Input START

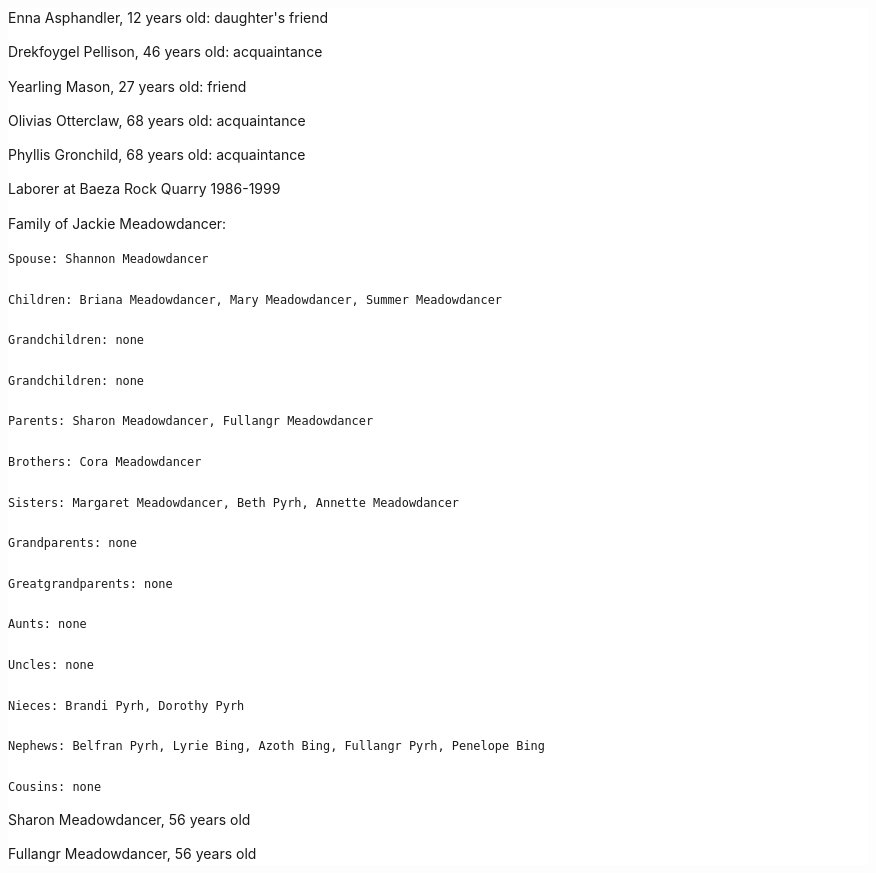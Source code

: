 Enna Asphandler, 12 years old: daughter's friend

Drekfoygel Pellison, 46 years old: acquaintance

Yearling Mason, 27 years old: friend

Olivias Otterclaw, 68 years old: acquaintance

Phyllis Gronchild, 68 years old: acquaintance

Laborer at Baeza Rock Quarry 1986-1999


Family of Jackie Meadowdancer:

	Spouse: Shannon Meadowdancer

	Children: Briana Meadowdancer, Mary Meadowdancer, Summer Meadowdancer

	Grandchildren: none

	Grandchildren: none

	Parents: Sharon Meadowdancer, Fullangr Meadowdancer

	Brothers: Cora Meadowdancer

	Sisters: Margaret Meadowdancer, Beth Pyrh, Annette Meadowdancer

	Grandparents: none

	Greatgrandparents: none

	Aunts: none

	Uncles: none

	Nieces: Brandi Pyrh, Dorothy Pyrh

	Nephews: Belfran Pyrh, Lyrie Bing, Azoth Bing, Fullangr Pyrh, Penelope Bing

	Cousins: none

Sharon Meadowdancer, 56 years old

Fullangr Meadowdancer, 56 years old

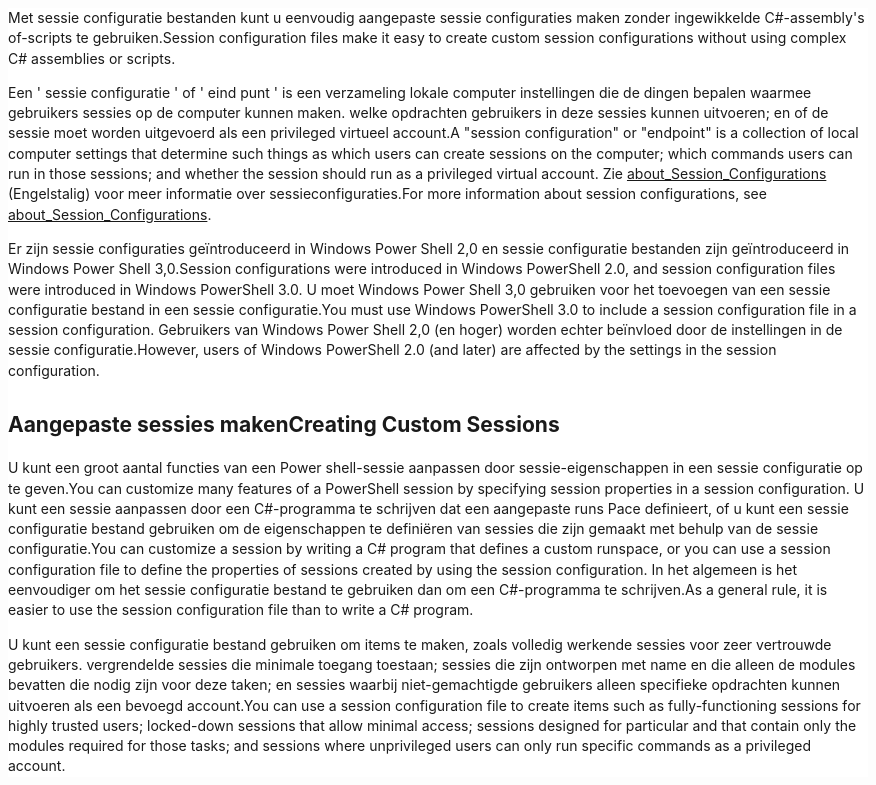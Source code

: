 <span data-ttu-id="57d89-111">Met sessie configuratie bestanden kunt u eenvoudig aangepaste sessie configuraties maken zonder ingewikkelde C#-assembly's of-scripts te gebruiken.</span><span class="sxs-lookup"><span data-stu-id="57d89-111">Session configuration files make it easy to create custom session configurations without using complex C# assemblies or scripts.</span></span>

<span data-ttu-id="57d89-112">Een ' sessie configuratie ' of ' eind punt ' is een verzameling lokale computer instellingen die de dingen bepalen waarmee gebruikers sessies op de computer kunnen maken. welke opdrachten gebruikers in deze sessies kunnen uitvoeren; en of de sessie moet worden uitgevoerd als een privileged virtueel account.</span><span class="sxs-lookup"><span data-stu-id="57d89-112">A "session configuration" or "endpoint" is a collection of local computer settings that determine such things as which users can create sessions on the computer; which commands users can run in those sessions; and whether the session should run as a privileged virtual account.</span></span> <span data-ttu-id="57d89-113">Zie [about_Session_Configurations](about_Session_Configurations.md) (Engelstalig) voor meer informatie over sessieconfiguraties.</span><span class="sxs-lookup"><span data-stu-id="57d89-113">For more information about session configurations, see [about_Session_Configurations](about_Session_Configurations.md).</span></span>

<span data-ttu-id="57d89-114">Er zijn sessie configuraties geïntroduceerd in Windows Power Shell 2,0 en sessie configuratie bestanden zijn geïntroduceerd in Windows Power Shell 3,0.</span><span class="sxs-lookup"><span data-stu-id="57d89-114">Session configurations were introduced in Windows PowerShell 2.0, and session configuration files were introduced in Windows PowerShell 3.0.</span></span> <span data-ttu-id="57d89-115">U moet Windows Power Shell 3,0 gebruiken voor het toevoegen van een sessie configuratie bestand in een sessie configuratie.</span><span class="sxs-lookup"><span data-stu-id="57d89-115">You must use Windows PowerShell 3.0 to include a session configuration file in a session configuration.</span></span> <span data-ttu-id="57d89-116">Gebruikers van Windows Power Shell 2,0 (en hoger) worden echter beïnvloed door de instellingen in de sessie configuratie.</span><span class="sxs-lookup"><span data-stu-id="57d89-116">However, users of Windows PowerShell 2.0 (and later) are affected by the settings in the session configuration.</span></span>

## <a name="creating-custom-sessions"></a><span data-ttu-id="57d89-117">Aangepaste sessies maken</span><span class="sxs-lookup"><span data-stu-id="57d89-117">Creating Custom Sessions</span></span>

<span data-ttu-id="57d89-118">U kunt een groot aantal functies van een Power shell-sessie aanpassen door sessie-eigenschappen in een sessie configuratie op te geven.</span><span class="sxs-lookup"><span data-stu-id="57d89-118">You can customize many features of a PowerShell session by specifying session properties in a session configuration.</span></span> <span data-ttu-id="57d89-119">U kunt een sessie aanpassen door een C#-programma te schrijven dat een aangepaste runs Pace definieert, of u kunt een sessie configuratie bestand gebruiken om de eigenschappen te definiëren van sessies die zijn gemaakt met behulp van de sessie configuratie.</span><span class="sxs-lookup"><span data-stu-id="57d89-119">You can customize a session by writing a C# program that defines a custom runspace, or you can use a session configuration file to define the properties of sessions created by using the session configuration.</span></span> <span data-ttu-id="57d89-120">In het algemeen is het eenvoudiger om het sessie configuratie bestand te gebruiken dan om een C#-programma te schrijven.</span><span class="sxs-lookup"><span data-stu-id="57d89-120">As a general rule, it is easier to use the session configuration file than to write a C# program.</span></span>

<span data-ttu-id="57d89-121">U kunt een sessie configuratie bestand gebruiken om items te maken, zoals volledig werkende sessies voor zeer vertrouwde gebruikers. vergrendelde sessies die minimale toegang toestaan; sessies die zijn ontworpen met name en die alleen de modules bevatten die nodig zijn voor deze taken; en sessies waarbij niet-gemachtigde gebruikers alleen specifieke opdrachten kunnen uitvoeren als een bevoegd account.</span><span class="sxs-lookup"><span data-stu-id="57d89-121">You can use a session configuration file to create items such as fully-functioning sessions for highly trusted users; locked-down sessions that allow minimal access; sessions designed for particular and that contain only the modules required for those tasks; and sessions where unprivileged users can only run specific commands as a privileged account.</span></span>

Input END

| Problem requirements |
Output every line of the records exactly, excluding all pictures.

| Result of the task |
Source code

: Enna Asphandler, 12 years old: daughter's friend

Drekfoygel Pellison, 46 years old: acquaintance

Yearling Mason, 27 years old: friend

Olivias Otterclaw, 68 years old: acquaintance

Phyllis Gronchild, 68 years old: acquaintance

Laborer at Baeza Rock Quarry 1986-1999


Family of Jackie Meadowdancer:

	Spouse: Shannon Meadowdancer

	Children: Briana Meadowdancer, Mary Meadowdancer, Summer Meadowdancer

	Grandchildren: none

	Grandchildren: none

	Parents: Sharon Meadowdancer, Fullangr Meadowdancer

	Brothers: Cora Meadowdancer

	Sisters: Margaret Meadowdancer, Beth Pyrh, Annette Meadowdancer

	Grandparents: none

	Greatgrandparents: none

	Aunts: none

	Uncles: none

	Nieces: Brandi Pyrh, Dorothy Pyrh

	Nephews: Belfran Pyrh, Lyrie Bing, Azoth Bing, Fullangr Pyrh, Penelope Bing

	Cousins: none

Sharon Meadowdancer, 56 years old

Fullangr Meadowdancer, 56 years old

Source code

: <span data-ttu-id="57d89-111">Met sessie configuratie bestanden kunt u eenvoudig aangepaste sessie configuraties maken zonder ingewikkelde C#-assembly's of-scripts te gebruiken.</span><span class="sxs-lookup"><span data-stu-id="57d89-111">Session configuration files make it easy to create custom session configurations without using complex C# assemblies or scripts.</span></span>

<span data-ttu-id="57d89-112">Een ' sessie configuratie ' of ' eind punt ' is een verzameling lokale computer instellingen die de dingen bepalen waarmee gebruikers sessies op de computer kunnen maken. welke opdrachten gebruikers in deze sessies kunnen uitvoeren; en of de sessie moet worden uitgevoerd als een privileged virtueel account.</span><span class="sxs-lookup"><span data-stu-id="57d89-112">A "session configuration" or "endpoint" is a collection of local computer settings that determine such things as which users can create sessions on the computer; which commands users can run in those sessions; and whether the session should run as a privileged virtual account.</span></span> <span data-ttu-id="57d89-113">Zie [about_Session_Configurations](about_Session_Configurations.md) (Engelstalig) voor meer informatie over sessieconfiguraties.</span><span class="sxs-lookup"><span data-stu-id="57d89-113">For more information about session configurations, see [about_Session_Configurations](about_Session_Configurations.md).</span></span>

<span data-ttu-id="57d89-114">Er zijn sessie configuraties geïntroduceerd in Windows Power Shell 2,0 en sessie configuratie bestanden zijn geïntroduceerd in Windows Power Shell 3,0.</span><span class="sxs-lookup"><span data-stu-id="57d89-114">Session configurations were introduced in Windows PowerShell 2.0, and session configuration files were introduced in Windows PowerShell 3.0.</span></span> <span data-ttu-id="57d89-115">U moet Windows Power Shell 3,0 gebruiken voor het toevoegen van een sessie configuratie bestand in een sessie configuratie.</span><span class="sxs-lookup"><span data-stu-id="57d89-115">You must use Windows PowerShell 3.0 to include a session configuration file in a session configuration.</span></span> <span data-ttu-id="57d89-116">Gebruikers van Windows Power Shell 2,0 (en hoger) worden echter beïnvloed door de instellingen in de sessie configuratie.</span><span class="sxs-lookup"><span data-stu-id="57d89-116">However, users of Windows PowerShell 2.0 (and later) are affected by the settings in the session configuration.</span></span>

## <a name="creating-custom-sessions"></a><span data-ttu-id="57d89-117">Aangepaste sessies maken</span><span class="sxs-lookup"><span data-stu-id="57d89-117">Creating Custom Sessions</span></span>

<span data-ttu-id="57d89-118">U kunt een groot aantal functies van een Power shell-sessie aanpassen door sessie-eigenschappen in een sessie configuratie op te geven.</span><span class="sxs-lookup"><span data-stu-id="57d89-118">You can customize many features of a PowerShell session by specifying session properties in a session configuration.</span></span> <span data-ttu-id="57d89-119">U kunt een sessie aanpassen door een C#-programma te schrijven dat een aangepaste runs Pace definieert, of u kunt een sessie configuratie bestand gebruiken om de eigenschappen te definiëren van sessies die zijn gemaakt met behulp van de sessie configuratie.</span><span class="sxs-lookup"><span data-stu-id="57d89-119">You can customize a session by writing a C# program that defines a custom runspace, or you can use a session configuration file to define the properties of sessions created by using the session configuration.</span></span> <span data-ttu-id="57d89-120">In het algemeen is het eenvoudiger om het sessie configuratie bestand te gebruiken dan om een C#-programma te schrijven.</span><span class="sxs-lookup"><span data-stu-id="57d89-120">As a general rule, it is easier to use the session configuration file than to write a C# program.</span></span>

<span data-ttu-id="57d89-121">U kunt een sessie configuratie bestand gebruiken om items te maken, zoals volledig werkende sessies voor zeer vertrouwde gebruikers. vergrendelde sessies die minimale toegang toestaan; sessies die zijn ontworpen met name en die alleen de modules bevatten die nodig zijn voor deze taken; en sessies waarbij niet-gemachtigde gebruikers alleen specifieke opdrachten kunnen uitvoeren als een bevoegd account.</span><span class="sxs-lookup"><span data-stu-id="57d89-121">You can use a session configuration file to create items such as fully-functioning sessions for highly trusted users; locked-down sessions that allow minimal access; sessions designed for particular and that contain only the modules required for those tasks; and sessions where unprivileged users can only run specific commands as a privileged account.</span></span>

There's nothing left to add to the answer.